Gypsy's Travels


Monday, December 7, 2009

Remembering Pearl Harbor

Karen McCann Hett has been my memoir writing mentor. We are avid about people putting their life stories on paper / blog / tape, anything to preserve the stories. See her website for more stories of people who remember Pearl Harbor. Time is growing short as many of those who lived through the attack are coming to the end of their lives. No matter how far away they were, everyone was affected.

On December 7, 1941, Japanese planes attacked the Pacific Fleet at Pearl Harbor, Hawaii Territory, killing more than 2,300 Americans. The U.S.S. Arizona was completely destroyed and the U.S.S. Oklahoma capsized. The attack sank three other ships and damaged many additional vessels. More than 180 aircraft were destroyed. The surprise attack came at sunrise. The next day, they attacked Guam and Wake Island; and the U.S., Canada, and Great Britain declared war on Japan and Germany.

Valerie Maris Taylor was in her 80's when I interviewed her in June 2004.
This is her memory of the bombing of Pearl Harbor:

At the time of the bombing of Pearl Harbor, my husband, Jack, was in the Army Air Corps stationed somewhere in the Carribean, Jamaica I think.
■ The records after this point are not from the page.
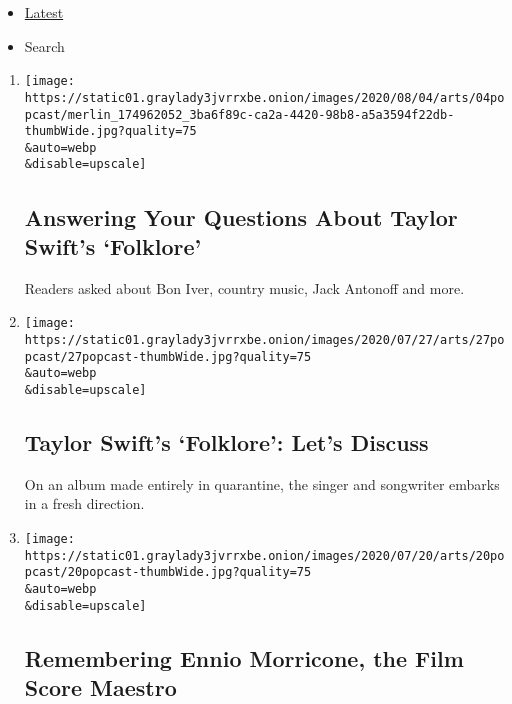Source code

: \begin{itemize}
\tightlist
\item
  \protect\hyperlink{stream-panel}{Latest}
\item
  Search
\end{itemize}

\begin{enumerate}
\def\labelenumi{\arabic{enumi}.}
\item
  \href{/2020/08/04/arts/music/taylor-swift-folklore-questions.html}{}

  \texttt{[image: https://static01.graylady3jvrrxbe.onion/images/2020/08/04/arts/04popcast/merlin\_174962052\_3ba6f89c-ca2a-4420-98b8-a5a3594f22db-thumbWide.jpg?quality=75\\\&auto=webp\\\&disable=upscale]}

  \hypertarget{answering-your-questions-about-taylor-swifts-folklore}{%
  \subsection{Answering Your Questions About Taylor Swift's
  `Folklore'}\label{answering-your-questions-about-taylor-swifts-folklore}}

  Readers asked about Bon Iver, country music, Jack Antonoff and more.
\item
  \href{/2020/07/27/arts/music/popcast-taylor-swift-folklore.html}{}

  \texttt{[image: https://static01.graylady3jvrrxbe.onion/images/2020/07/27/arts/27popcast/27popcast-thumbWide.jpg?quality=75\\\&auto=webp\\\&disable=upscale]}

  \hypertarget{taylor-swifts-folklore-lets-discuss}{%
  \subsection{Taylor Swift's `Folklore': Let's
  Discuss}\label{taylor-swifts-folklore-lets-discuss}}

  On an album made entirely in quarantine, the singer and songwriter
  embarks in a fresh direction.
\item
  \href{/2020/07/20/arts/music/popcast-ennio-morricone.html}{}

  \texttt{[image: https://static01.graylady3jvrrxbe.onion/images/2020/07/20/arts/20popcast/20popcast-thumbWide.jpg?quality=75\\\&auto=webp\\\&disable=upscale]}

  \hypertarget{remembering-ennio-morricone-the-film-score-maestro}{%
  \subsection{Remembering Ennio Morricone, the Film Score
  Maestro}\label{remembering-ennio-morricone-the-film-score-maestro}}


\end{enumerate}
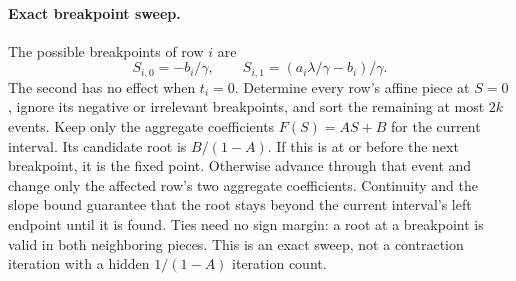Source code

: \paragraph{Exact breakpoint sweep.}
The possible breakpoints of row $i$ are
\[
 S_{i,0}=-b_i/\gamma,\qquad
 S_{i,1}=(a_i\lambda/\gamma-b_i)/\gamma.
\]
The second has no effect when $t_i=0$. Determine every row's affine
piece at $S=0$, ignore its negative or irrelevant breakpoints, and sort
the remaining at most $2k$ events. Keep only the aggregate coefficients
$F(S)=AS+B$ for the current interval. Its candidate root is $B/(1-A)$.
If this is at or before the next breakpoint, it is the fixed point.
Otherwise advance through that event and change only the affected row's
two aggregate coefficients. Continuity and the slope bound guarantee
that the root stays beyond the current interval's left endpoint until it
is found. Ties need no sign margin: a root at a breakpoint is valid in
both neighboring pieces. This is an exact sweep, not a contraction
iteration with a hidden $1/(1-A)$ iteration count.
He had been in Cuba. Pearl Harbor was bombed the day before our daughter's first birthday. War was declared on her birthday. The bombing was a great surprise to everyone. I only had a radio, but it wasn't turned off for several days. I was scared for my husband's life.
It never occurred to me that the USA was in any danger. Daughter and I were living in Baytown, Texas, in a garage apartment. We didn't have a car, so we walked to the Post Office every day to get the mail. If there were no mail in the morning, we went back in the evening. When we finally got mail from Jack, we would rest a few days. Then we would start our routine all over again. Daughter did walk the whole way; she LOVED it. She was 17 months old, when her daddy finally got to come home on leave.
Shortly after war was declared, they began rationing shoes, sugar, canned cream, etc. You couldn't buy electrical appliances. I borrowed an old electric iron from my mother-in-law, and bought an icebox. I had a card to put in the window to tell the iceman how much ice to bring.
I was only 19 years old and had been married for 22 months. I wasn't really concerned about what would happen to me. The real concern was for Jack. I was worried they would bomb the island he was on which was the oil and gas depot for the planes.

Valerie's daughter adds: My dad came home from the war safely. He never talked about his time there but he had the confidence and bravado that is won by those who leave as young men and return as seasoned veterans. He also served in the Korean War and retired from the Air Force after twenty years of service.